Sunday, June 10, 2007

Highways and Bibles

After a really uneventful Drive through Kansas to get here, I entered Missouri last night at about 6 pm, and drove to the Camelot Inn in Higgensburg Missouri. Which, I’m not sure yet, may just be the asshole of the west-central portion of Missouri.

I drove all day, and when I was tired, I pulled off onto a random highway exit and went into the Camelot Inn. About 10 miles previous, I saw a spectacular billboard, light up so bright it almost eclipsed the adjacent “PASSIONS: ADULT SUPERSTORE” and “I’m Glad my Mom chose adoption and not abortion” signs.

The billboard for the Camelot Inn promised free wireless internet, a pool, and most importantly for me, a lounge. I thought, “great, after 600 miles of Kansas or whatever the fuck distance it is, I’ll get a room, grab a cold beer in the lounge and drift off to sleep”.

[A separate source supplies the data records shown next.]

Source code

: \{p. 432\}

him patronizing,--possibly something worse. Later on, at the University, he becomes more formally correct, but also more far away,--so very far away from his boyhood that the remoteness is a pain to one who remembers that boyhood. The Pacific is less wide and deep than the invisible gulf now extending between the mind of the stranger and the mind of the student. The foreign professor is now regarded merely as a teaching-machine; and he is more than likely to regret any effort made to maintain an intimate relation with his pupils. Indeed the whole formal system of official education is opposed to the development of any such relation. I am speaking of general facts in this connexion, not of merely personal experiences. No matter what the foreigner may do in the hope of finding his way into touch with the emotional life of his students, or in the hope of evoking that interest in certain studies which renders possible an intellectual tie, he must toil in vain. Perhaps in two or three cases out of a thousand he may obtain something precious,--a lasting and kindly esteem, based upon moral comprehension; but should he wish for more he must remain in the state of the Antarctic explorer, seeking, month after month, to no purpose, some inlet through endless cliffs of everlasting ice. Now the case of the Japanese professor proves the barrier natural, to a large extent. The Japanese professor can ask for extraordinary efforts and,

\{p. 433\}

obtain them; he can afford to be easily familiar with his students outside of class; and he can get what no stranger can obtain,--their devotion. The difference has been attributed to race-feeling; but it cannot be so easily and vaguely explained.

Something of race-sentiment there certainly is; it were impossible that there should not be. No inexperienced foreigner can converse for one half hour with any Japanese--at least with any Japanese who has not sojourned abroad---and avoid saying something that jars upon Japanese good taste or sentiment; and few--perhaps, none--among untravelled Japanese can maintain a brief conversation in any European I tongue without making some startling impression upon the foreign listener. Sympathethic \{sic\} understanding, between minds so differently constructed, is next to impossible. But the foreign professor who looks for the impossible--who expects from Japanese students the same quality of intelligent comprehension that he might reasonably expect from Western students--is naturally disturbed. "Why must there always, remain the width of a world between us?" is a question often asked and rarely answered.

When I arrived, I was really dissapointed. It was this busted, bullshit little motor lodge, in which the front-desk lady was sitting squarely behind bulletproof glass. “The lounge is closed until further notice”, and “Intranets?!”

I managed to pick up a 32-oz can of High Life from the next door gas station and went to my room. Now, I was told by a few people at work that Missouri is kinda mixed. There’s a Midwestern feel there, but its also mixed with a lot of southern influence. Think of the kitchy behind-the-times feeling of portions of the upper Midwest, mixed with the blissful ignorance and shallow kindness of southern baptist community.

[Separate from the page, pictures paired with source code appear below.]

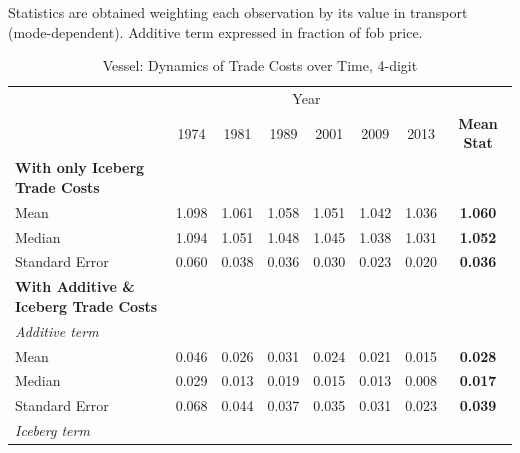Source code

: \documentclass[a4paper,11pt]{article}
\begin{document}
\begin{table}[htbp]
\begin{center}
\begin{tabular}{lccccccc}
\hline\hline
    \end{tabular}%
  \end{center}
  \label{tab:result_air_rob}%
\tiny{Statistics are obtained weighting each observation by its value in transport (mode-dependent). Additive term expressed in fraction of fob price. }
\end{table}%


\begin{table}[htbp]
\def\sym#1{\ifmmode^{#1}\else\(^{#1}\)\fi}
  \centering
\caption{Vessel: Dynamics of Trade Costs over Time, 4-digit}
\begin{center}
    \begin{tabular}{lccccccc}
   \hline\hline
          & \multicolumn{6}{c}{Year}                      &  \\
& 1974  & 1981  & 1989  & 2001  & 2009  & 2013  & \textbf{Mean Stat}\\
\hline
\textbf{With only Iceberg Trade Costs} &       &       &       &       &       &       & \textbf{} \\
Mean  & 1.098 & 1.061 & \multicolumn{1}{c}{1.058} & \multicolumn{1}{c}{1.051} & \multicolumn{1}{c}{1.042} & \multicolumn{1}{c}{1.036} & \textbf{1.060} \\
Median & 1.094 & 1.051 & \multicolumn{1}{c}{1.048} & \multicolumn{1}{c}{1.045} & \multicolumn{1}{c}{1.038} & \multicolumn{1}{c}{1.031} & \textbf{1.052} \\
Standard Error & 0.060 & 0.038 & \multicolumn{1}{c}{0.036} & \multicolumn{1}{c}{0.030} & \multicolumn{1}{c}{0.023} & \multicolumn{1}{c}{0.020} & \textbf{0.036} \\
\hline
\textbf{With Additive \& Iceberg Trade Costs } &       &       &       &       &       &       & \textbf{}\\
\textit{Additive term} &       &       &       &       &       &       & \textbf{} \\
Mean  & 0.046 & 0.026 & \multicolumn{1}{c}{0.031} & \multicolumn{1}{c}{0.024} & \multicolumn{1}{c}{0.021} & \multicolumn{1}{c}{0.015} & \textbf{0.028} \\
Median & 0.029 & 0.013 & \multicolumn{1}{c}{0.019} & \multicolumn{1}{c}{0.015} & \multicolumn{1}{c}{0.013} & \multicolumn{1}{c}{0.008} & \textbf{0.017} \\
Standard Error & 0.068 & 0.044 & \multicolumn{1}{c}{0.037} & \multicolumn{1}{c}{0.035} & \multicolumn{1}{c}{0.031} & \multicolumn{1}{c}{0.023} & \textbf{0.039} \\
\textit{Iceberg term} &       &       &       &       &       &       & \textbf{} \\

\end{tabular}
\end{center}
\end{table}
\end{document}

I’m not sure if I agree with those descriptions yet, but whatever...

Anyhow, I was sitting in my room, and I noticed a few things that really bothered me right away:

1. someone had left burn marks from a cigarette on the toilet seat…not the lid for the toilet, not the tank lid either, but on the actual seat, the part where you put your butt… So think about it, someone was smoking, needed to set a cigarette down, and chose quite possibly the most disgusting horizontal surface possible. The burn mark was about ½ inch long…suggesting it had been there for a few minutes. What the fuck? If your done with your cig. Butt, why not throw it into the toilet? Or flick it outside? Why set it down such that it lays on the toilet seat and burns a little trench into the cheap plastic? And, did this person pick it back up and finish it off? Fuuuck I don't want to meet that person.

2. There was a bible out on the nightstand. It was left open to a passage…it had obviously been sitting open to this page for quite some time as the book was flat-open, and the spine was cracked. I figured it was the standard “john 3:16” page where you go up to the open bible, glance down at how jesus died for your sins, and you were supposed to think “how thoughtful and clever to leave the bible open to this page”…

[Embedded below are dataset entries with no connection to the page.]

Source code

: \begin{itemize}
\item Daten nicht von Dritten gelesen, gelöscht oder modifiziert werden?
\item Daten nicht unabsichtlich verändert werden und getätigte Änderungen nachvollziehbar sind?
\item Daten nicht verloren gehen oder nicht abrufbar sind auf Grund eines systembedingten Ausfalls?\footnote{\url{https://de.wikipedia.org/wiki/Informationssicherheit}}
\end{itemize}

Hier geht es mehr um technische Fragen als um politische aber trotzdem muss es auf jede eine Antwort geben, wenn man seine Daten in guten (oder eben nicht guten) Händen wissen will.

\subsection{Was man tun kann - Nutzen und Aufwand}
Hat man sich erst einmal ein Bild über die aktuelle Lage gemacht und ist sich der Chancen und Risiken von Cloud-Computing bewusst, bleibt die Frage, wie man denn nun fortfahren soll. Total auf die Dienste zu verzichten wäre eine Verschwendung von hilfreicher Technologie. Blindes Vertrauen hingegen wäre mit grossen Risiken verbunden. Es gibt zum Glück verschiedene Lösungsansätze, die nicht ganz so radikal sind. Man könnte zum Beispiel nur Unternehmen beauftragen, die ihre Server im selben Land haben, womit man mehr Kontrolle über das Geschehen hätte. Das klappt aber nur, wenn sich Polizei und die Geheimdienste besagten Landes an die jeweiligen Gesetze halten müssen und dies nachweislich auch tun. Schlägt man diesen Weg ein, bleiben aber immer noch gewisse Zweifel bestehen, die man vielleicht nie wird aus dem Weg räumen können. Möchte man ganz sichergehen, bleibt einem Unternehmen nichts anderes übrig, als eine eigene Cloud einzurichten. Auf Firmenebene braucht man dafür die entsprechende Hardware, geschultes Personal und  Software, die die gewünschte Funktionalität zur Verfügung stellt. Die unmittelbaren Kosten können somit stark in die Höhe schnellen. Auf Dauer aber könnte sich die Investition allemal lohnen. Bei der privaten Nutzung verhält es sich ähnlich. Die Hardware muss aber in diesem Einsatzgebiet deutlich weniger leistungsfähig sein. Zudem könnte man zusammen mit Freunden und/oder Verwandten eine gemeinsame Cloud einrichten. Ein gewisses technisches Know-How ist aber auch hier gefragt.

When I got up close, I noticed it was not the John 3:16 page, but strangely, Songs of Solomon, Chapter 7:

How beautiful your feet in sandals, O prince’s Daughter, The curves of your thighs are like jewels, the work of the hands of a skilful workman.
Your navel is a rounded goblet; it lacks no blended beverage. Your waist is a heap of wheat set about with lilies.
Your two breasts are like two fawns, twins of a gazelle.
Your Neck is like an ivory tower, your eyes like the pools in heshbon by the gate of bath rabbim.
Your head crowns you like Mount Carmel, and the hair of your head is like purple; a kind is held captive by your tresses.
How fair and how plesant you are, O love, with your delights!
This stature of yours is like a palm tree, and your breasts like its clusters.
I said, “I will go up to the palm tree, I will take hold of its branches” Let now your breasts be like clusters of the vine, the fragrance of your breath like apples…..


Amazing. Why that chapter? I Have never read that before yesterday, and I sat in my room sipping my beer thinking “why this page?” Did two religious people come here to have sex and enticed each other with the bible…accidentally leaving the pages open? Did some lonesome trucker stop and read this passage like an overweight secretary reads a romance novel? Did the cleaning staff leave the bible open like this…of so, why this passage?

No matter how many explanations for leaving the bible open to this page, I can't seem to find a scenario that isn't disturbing.


Despite the completely awkwardness of my hotel room, combined with the tangy smell of feet in humid-southern-summer evening, I managed to sleep fairly well and drove off from the Camelot at 7 am.




Is this your fucking bible?

2 comments:

Karen said...

Ummm ... you had me at "twins of a gazzelle."

Sarah said...

Wow, smutty bible. I never knew the bible could double as a crotch novel.